Getting to the bottom of something.
It might be necessary to ask some probing questions.

It will all come out in the wash.
This isn’t about stained clothes, but about explanations.

It isn’t all that it seems.
An explanation may or may not be forthcoming.

Little do they know.
A reaction to someone’s reported comment…

They don’t know the half of it.
…and another.

That’s stating the obvious.
That is something I am supposed to be good at!

In my opinion…
No explanation required…

…but here’s an expression I do not like at all:
In my humble opinion…

It seems to me that…
…humble people do not advertise their humility.

I speak as I find.
Someone here is stating that they do not always agree with others and perhaps that they speak their mind.

I mean what I say.
There is a memorable passage in  Lewis Carroll’s Alice in Wonderland which is worth consideration.  Lewis Carroll was a mathematician and logic is a branch of mathematics or is it the other way round?
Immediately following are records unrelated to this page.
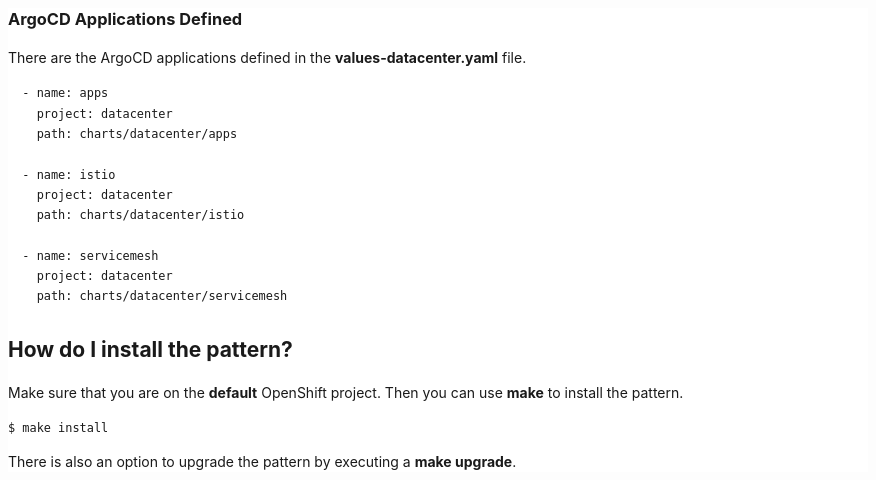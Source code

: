 ### ArgoCD Applications Defined
There are the ArgoCD applications defined in the **values-datacenter.yaml** file.

```
  - name: apps
    project: datacenter
    path: charts/datacenter/apps

  - name: istio
    project: datacenter
    path: charts/datacenter/istio

  - name: servicemesh
    project: datacenter
    path: charts/datacenter/servicemesh
```

## How do I install the pattern?

Make sure that you are on the **default** OpenShift project.  Then you can use **make** to install the pattern.


```
$ make install
```

There is also an option to upgrade the pattern by executing a **make upgrade**.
Anyhow to get to the point

“’Then you should say what you mean,’ the March hare went on.

‘I do,’ Alice hastily replied; ‘at least – at least I mean what I say – that’s the same thing you know.’

‘Not the same thing a bit!’ said the hatter”

I thought as much
and
That’s what I thought
are ways of agreeing with the Mad Hatter or anyone else.

I beg to differ
is a way of disagreeing.

Jesus taught that it is not necessary to swear in Matthew Chapter 5 verses 33 to 37.  Verse 37 (NIV) “Simply let your ‘Yes’ be ‘Yes’, and your ‘No’, ‘No’; anything beyond this comes from the evil one.”

Food for thought.
Something to consider.

I’m having second thoughts.
I might be about to change my mind.

Put your thinking cap on.
Do you need a special hat to think in?  Muffin the Mule did in Annette Mills’ children’s book.